No-op when `forward` already returns a tensor or a tuple (the patched
`create_pipeline_forward_causal_lm` path, and MTP models that emit a
`(logits, *mtp, seq_idx)` tuple), since only `ModelOutput` is unwrapped.

```python
nemo_automodel.components.distributed.pipelining.functional.build_pipeline_schedule(
    pipeline_parallel_schedule_csv: str | None,
    pipeline_parallel_schedule: str | None,
    microbatch_size: int,
    local_batch_size: int,
    stages: list[torch.distributed.pipelining.PipelineStage],
    loss_fn: typing.Callable,
    scale_grads: bool = False
) -> torch.distributed.pipelining.schedules._PipelineSchedule
```

Builds a pipeline schedule for the given job configuration and stages.

**Parameters:**

The path to the pipeline parallel schedule csv file.
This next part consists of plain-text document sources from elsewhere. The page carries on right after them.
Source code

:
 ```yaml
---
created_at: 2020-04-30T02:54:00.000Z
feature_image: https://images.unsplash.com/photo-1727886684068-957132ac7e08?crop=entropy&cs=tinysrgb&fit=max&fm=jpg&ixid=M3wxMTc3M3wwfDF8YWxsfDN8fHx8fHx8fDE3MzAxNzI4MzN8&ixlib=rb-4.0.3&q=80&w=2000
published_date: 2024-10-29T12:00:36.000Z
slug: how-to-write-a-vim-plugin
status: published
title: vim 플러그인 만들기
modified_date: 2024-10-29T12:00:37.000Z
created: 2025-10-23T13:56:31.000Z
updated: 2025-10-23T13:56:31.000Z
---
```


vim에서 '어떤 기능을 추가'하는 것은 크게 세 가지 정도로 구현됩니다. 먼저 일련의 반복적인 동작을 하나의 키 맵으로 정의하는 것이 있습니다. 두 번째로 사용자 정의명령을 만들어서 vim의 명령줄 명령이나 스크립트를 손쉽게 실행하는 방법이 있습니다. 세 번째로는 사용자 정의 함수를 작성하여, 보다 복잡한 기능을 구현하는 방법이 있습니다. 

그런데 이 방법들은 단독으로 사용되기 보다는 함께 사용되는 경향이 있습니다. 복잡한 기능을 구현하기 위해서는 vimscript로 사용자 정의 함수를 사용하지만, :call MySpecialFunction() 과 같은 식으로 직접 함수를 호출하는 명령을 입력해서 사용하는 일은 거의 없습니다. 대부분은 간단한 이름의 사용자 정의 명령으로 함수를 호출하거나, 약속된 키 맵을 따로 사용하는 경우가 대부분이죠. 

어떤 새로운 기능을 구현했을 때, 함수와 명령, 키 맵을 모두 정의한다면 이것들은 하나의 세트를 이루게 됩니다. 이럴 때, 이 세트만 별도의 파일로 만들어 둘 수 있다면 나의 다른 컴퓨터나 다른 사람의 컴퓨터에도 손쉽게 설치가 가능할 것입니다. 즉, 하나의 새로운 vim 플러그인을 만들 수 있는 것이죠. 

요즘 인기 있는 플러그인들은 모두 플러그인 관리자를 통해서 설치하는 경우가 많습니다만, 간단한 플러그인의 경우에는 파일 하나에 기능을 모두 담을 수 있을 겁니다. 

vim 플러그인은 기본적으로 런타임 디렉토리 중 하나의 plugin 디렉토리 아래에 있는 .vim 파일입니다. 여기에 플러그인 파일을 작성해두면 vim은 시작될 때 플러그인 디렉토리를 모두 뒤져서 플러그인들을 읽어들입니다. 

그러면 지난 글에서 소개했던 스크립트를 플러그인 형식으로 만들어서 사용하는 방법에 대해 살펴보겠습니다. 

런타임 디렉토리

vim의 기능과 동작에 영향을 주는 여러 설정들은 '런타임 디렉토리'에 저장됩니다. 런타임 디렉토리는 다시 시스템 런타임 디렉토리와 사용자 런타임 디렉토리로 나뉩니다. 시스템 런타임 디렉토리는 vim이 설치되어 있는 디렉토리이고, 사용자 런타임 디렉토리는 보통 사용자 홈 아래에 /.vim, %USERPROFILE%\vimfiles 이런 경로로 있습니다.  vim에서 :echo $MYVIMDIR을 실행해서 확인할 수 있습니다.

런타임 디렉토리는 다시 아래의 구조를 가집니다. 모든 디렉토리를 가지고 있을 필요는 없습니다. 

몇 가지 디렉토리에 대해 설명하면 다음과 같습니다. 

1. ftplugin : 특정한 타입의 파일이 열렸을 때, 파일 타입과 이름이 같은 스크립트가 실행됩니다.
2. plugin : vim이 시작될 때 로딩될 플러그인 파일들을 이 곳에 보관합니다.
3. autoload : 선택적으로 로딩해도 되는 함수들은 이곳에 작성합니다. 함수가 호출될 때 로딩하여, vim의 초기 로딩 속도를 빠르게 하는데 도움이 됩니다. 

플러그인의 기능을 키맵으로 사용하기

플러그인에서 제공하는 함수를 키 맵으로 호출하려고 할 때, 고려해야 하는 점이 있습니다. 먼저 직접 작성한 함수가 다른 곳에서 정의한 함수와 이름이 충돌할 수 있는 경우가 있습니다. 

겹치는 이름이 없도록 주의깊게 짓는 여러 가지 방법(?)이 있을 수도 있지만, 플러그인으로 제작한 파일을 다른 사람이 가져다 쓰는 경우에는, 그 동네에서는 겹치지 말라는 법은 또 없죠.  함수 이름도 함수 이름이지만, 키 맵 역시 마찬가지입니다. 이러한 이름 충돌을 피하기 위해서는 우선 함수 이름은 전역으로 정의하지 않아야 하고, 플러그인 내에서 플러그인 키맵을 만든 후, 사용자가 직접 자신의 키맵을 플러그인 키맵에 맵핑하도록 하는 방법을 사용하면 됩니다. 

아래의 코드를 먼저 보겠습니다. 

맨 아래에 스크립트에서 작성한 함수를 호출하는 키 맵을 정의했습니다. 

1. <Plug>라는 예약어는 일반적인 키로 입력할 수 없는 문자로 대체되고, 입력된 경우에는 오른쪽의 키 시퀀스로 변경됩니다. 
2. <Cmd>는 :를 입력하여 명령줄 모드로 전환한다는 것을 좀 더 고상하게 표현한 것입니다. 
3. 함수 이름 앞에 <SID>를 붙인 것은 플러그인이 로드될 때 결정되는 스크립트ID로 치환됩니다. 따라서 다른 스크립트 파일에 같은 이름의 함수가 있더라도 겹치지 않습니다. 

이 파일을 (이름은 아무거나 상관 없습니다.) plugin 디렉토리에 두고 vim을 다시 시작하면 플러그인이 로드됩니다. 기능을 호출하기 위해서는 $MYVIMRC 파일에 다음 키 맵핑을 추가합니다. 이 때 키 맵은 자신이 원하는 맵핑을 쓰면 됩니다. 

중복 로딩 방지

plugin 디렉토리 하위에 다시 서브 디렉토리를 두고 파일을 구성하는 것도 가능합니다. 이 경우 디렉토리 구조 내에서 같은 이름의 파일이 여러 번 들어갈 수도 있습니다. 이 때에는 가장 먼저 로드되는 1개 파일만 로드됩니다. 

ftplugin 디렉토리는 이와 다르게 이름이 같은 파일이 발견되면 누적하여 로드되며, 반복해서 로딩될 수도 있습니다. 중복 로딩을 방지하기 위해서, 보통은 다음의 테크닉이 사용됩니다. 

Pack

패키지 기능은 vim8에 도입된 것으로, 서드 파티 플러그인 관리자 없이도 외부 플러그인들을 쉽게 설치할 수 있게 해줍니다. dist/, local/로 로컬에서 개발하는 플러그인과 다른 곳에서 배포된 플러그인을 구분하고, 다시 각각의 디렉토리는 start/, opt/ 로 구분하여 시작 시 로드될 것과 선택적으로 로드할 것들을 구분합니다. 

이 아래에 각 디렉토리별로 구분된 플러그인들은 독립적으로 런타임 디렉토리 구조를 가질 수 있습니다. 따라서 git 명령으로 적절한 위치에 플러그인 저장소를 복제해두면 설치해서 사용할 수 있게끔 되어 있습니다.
The name of the pipeline parallel schedule.

The microbatch size.

The local batch size.

The stages to be scheduled.

The loss function.

**Returns:** `_PipelineSchedule`

The pipeline schedule for the given stages.

```python
nemo_automodel.components.distributed.pipelining.functional.calculate_virtual_stages(
    num_layers: int,
    layers_per_stage: typing.Optional[int],
    pp_size: int,
    is_single_stage_schedule: bool,
    round_to_pp_multiple: str | None = None
) -> tuple[int, int]
```

Calculate virtual pipeline stages and layers per stage.

```python
nemo_automodel.components.distributed.pipelining.functional.generate_hf_model_fqn_per_model_part(
    num_stages: int,
    num_layers: int,
    include_embeddings: bool = True,
    include_lm_head: bool = True,
    include_rotary_emb: bool = True,
    include_multimodal_encoders: bool = True,
    extra_module_fqns: typing.Optional[list[str]] = None,
    fqn_prefix: str = 'model.',
    lm_head_fqn: str = 'lm_head'
) -> list[list[str]]
```

Generates module names for each pipeline stage for HuggingFace models.

**Parameters:**

Number of pipeline stages

Total number of transformer layers in the model

Whether to include embedding layer in first stage

Whether to include lm\_head in last stage (for CausalLM models)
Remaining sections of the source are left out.